### EXERCISE OBJECTIVE
Only the lines below starting at the one that contains "- No guaranteed cleanup" and ending at the one that contains "- Resource cleanup timing issues" are to be reproduced, exactly and with both ends kept.

*** Opening of DATA SHOWN ***

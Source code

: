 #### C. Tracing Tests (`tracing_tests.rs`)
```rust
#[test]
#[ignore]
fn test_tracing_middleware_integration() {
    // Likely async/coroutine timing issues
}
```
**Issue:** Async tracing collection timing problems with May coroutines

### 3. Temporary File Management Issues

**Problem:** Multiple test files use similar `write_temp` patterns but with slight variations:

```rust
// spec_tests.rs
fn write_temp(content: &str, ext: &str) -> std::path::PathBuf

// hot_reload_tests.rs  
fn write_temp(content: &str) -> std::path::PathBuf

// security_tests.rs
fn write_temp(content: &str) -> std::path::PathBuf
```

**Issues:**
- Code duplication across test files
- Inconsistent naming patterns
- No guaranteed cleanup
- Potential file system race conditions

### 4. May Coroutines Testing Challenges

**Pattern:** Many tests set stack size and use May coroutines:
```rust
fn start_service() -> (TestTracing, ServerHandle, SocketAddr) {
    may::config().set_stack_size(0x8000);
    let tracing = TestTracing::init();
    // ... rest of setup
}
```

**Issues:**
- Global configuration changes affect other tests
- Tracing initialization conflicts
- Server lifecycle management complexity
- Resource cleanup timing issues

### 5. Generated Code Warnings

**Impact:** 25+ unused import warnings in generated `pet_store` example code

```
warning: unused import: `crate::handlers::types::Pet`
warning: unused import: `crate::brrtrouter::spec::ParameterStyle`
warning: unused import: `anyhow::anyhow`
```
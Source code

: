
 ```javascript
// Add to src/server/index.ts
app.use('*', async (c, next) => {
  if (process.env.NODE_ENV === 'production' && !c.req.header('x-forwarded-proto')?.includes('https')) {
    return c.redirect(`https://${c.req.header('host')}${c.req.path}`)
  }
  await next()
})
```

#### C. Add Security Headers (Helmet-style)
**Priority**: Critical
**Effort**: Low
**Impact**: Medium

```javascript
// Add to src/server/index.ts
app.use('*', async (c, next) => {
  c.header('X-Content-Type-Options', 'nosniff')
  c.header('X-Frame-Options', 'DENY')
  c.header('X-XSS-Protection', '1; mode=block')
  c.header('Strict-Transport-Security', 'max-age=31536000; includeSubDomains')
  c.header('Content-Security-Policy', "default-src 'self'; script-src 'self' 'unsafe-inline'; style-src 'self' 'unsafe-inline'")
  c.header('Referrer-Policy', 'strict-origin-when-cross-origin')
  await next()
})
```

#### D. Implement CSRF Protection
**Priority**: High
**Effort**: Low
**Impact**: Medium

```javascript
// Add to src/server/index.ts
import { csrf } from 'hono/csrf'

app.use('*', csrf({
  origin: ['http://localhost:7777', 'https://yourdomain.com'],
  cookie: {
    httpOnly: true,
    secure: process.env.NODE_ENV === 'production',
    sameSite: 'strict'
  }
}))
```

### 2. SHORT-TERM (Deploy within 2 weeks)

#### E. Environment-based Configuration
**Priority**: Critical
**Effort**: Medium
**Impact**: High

*** Close of DATA SHOWN ***

### PROBLEM SOLUTION
- No guaranteed cleanup
- Potential file system race conditions

### 4. May Coroutines Testing Challenges

**Pattern:** Many tests set stack size and use May coroutines:
```rust
fn start_service() -> (TestTracing, ServerHandle, SocketAddr) {
    may::config().set_stack_size(0x8000);
    let tracing = TestTracing::init();
    // ... rest of setup
}
```

**Issues:**
- Global configuration changes affect other tests
- Tracing initialization conflicts
- Server lifecycle management complexity
- Resource cleanup timing issues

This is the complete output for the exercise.